Hu Xijin, the editor-in-chief of The Global Times, published by the People’s Daily, the official newspaper of China’s Communist Party, suggested on Tuesday that the proximity of the U.S. and Brazilian announcements was suspicious.
“The timing is a little strange,” he said on social media platform Weibo. “I am very worried that politics and the excessive pursuit of economic interests are deeply involved in the information release on vaccines.”
A World Health Organization spokeswoman sought to play down the politics.
“I don’t think you need to try to find reasons or explanations other than the fact that people who are looking for a vaccine ... are very cautious,” Fadela Chaib said.
Sinovac said in a statement on its website on Tuesday it was confident in the safety of its vaccine and will continue to communicate with Brazil on the matter. It has previously said it expects interim results of late-stage trials this year.
Butantan plans to hold a news conference on Tuesday at 11 a.m. local time (1400 GMT).
It is not uncommon for clinical trials to be suspended temporarily - sometimes for as short as a week - after a volunteer dies or takes ill so that trial organizers can check whether it is related to the drug being tested.
Sinovac’s vaccine is among the three experimental COVID-19 vaccines that China has been using to inoculate hundreds of thousands of people under an emergency use program.
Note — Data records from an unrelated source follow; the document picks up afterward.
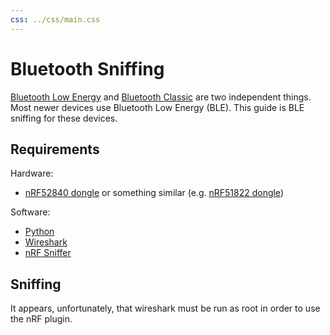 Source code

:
 ```yaml
---
css: ../css/main.css
---
```


# Bluetooth Sniffing

[Bluetooth Low Energy][ble] and [Bluetooth Classic][bc] are two independent
things. Most newer devices use Bluetooth Low Energy (BLE). This guide is BLE
sniffing for these devices.

## Requirements

Hardware:
- [nRF52840 dongle][nRF52840] or something similar (e.g. [nRF51822 dongle][nRF51822])

Software:
- [Python][python]
- [Wireshark][wireshark]
- [nRF Sniffer][sniffer]

## Sniffing

It appears, unfortunately, that wireshark must be run as root in order to use
the nRF plugin.

[bc]: https://en.wikipedia.org/wiki/Bluetooth
[ble]: https://en.wikipedia.org/wiki/Bluetooth_Low_Energy
[nRF51822]: https://www.adafruit.com/product/2267
[nRF52840]: https://www.nordicsemi.com/Products/Development-hardware/nRF52840-Dongle
[python]: https://www.python.org/
[sniffer]: https://infocenter.nordicsemi.com/index.jsp?topic=%2Fug_sniffer_ble%2FUG%2Fsniffer_ble%2Fintro.html
[wireshark]: https://www.wireshark.org/

<!--metadata:
author: Chris Magyar <c.magyar.ec@gmail.com>
description: Bluetooth Low Energy sniffing basic instructions.
keywords: bluetooth, BLE, sniffing, wireshark, nrf sniffer
css: ../css/main.css
-->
A Chinese health official said on Oct. 20 that serious side effects have not been observed in clinical trials.
Bolsonaro has previously said the federal government will not buy the vaccine, although he had appeared to soften his position before his celebratory social media post on Tuesday.
His stance has set a clear political battleline with the governor of Sao Paulo, Joao Doria, who has said his state will both import the vaccine and produce it. Work has even begun on a plant capable of producing 100 million doses a year.
Doria, who is widely expected to challenge Bolsonaro at the next presidential election in 2022, has said a public inoculation program in Sao Paulo with the Sinovac vaccine would likely be rolled out as early as January.
Sinovac is also hoping to supply its experimental coronavirus vaccine to more South American countries by outsourcing some manufacturing procedures to Butantan.
Late stage trials are also being conducted in Indonesia and Turkey. Indonesia’s state-owned Bio Farma said on Tuesday that its Sinovac vaccine trials were “going smoothly.”
Four vaccines are being tested in Brazil seeking Anvisa approval, including those developed by Oxford University/AstraZeneca Plc and Johnson & Johnson’s pharmaceutical subsidiary Janssen.
Pfizer’s vaccine, developed in partnership with BioNTech SE, is undergoing late-stage tests involving 3,100 volunteers in Sao Paulo and Bahia states.
Worldwide, there are at least 10 vaccine candidates in late-stage clinical trials, according to the World Health Organization. Four of them are from China.